┌────────

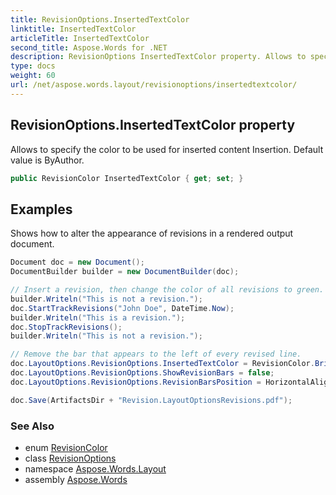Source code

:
 ```yaml
---
title: RevisionOptions.InsertedTextColor
linktitle: InsertedTextColor
articleTitle: InsertedTextColor
second_title: Aspose.Words for .NET
description: RevisionOptions InsertedTextColor property. Allows to specify the color to be used for inserted content Insertion. Default value is ByAuthor in C#.
type: docs
weight: 60
url: /net/aspose.words.layout/revisionoptions/insertedtextcolor/
---
```

## RevisionOptions.InsertedTextColor property

Allows to specify the color to be used for inserted content Insertion. Default value is ByAuthor.

```csharp
public RevisionColor InsertedTextColor { get; set; }
```

## Examples

Shows how to alter the appearance of revisions in a rendered output document.

```csharp
Document doc = new Document();
DocumentBuilder builder = new DocumentBuilder(doc);

// Insert a revision, then change the color of all revisions to green.
builder.Writeln("This is not a revision.");
doc.StartTrackRevisions("John Doe", DateTime.Now);
builder.Writeln("This is a revision.");
doc.StopTrackRevisions();
builder.Writeln("This is not a revision.");

// Remove the bar that appears to the left of every revised line.
doc.LayoutOptions.RevisionOptions.InsertedTextColor = RevisionColor.BrightGreen;
doc.LayoutOptions.RevisionOptions.ShowRevisionBars = false;
doc.LayoutOptions.RevisionOptions.RevisionBarsPosition = HorizontalAlignment.Right;

doc.Save(ArtifactsDir + "Revision.LayoutOptionsRevisions.pdf");
```

### See Also

* enum [RevisionColor](../../revisioncolor/)
* class [RevisionOptions](../)
* namespace [Aspose.Words.Layout](../../../aspose.words.layout/)
* assembly [Aspose.Words](../../../)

└────────

TASK INSTRUCTIONS ▸ If an entry contains an image, please omit that image and print everything else verbatim.

RESULT ▸
Source code

:
 ```yaml
---
title: RevisionOptions.InsertedTextColor
linktitle: InsertedTextColor
articleTitle: InsertedTextColor
second_title: Aspose.Words for .NET
description: RevisionOptions InsertedTextColor property. Allows to specify the color to be used for inserted content Insertion. Default value is ByAuthor in C#.
type: docs
weight: 60
url: /net/aspose.words.layout/revisionoptions/insertedtextcolor/
---
```

## RevisionOptions.InsertedTextColor property

Allows to specify the color to be used for inserted content Insertion. Default value is ByAuthor.

```csharp
public RevisionColor InsertedTextColor { get; set; }
```

## Examples

Shows how to alter the appearance of revisions in a rendered output document.

```csharp
Document doc = new Document();
DocumentBuilder builder = new DocumentBuilder(doc);

// Insert a revision, then change the color of all revisions to green.
builder.Writeln("This is not a revision.");
doc.StartTrackRevisions("John Doe", DateTime.Now);
builder.Writeln("This is a revision.");
doc.StopTrackRevisions();
builder.Writeln("This is not a revision.");

// Remove the bar that appears to the left of every revised line.
doc.LayoutOptions.RevisionOptions.InsertedTextColor = RevisionColor.BrightGreen;
doc.LayoutOptions.RevisionOptions.ShowRevisionBars = false;
doc.LayoutOptions.RevisionOptions.RevisionBarsPosition = HorizontalAlignment.Right;

doc.Save(ArtifactsDir + "Revision.LayoutOptionsRevisions.pdf");
```

### See Also

* enum [RevisionColor](../../revisioncolor/)
* class [RevisionOptions](../)
* namespace [Aspose.Words.Layout](../../../aspose.words.layout/)
* assembly [Aspose.Words](../../../)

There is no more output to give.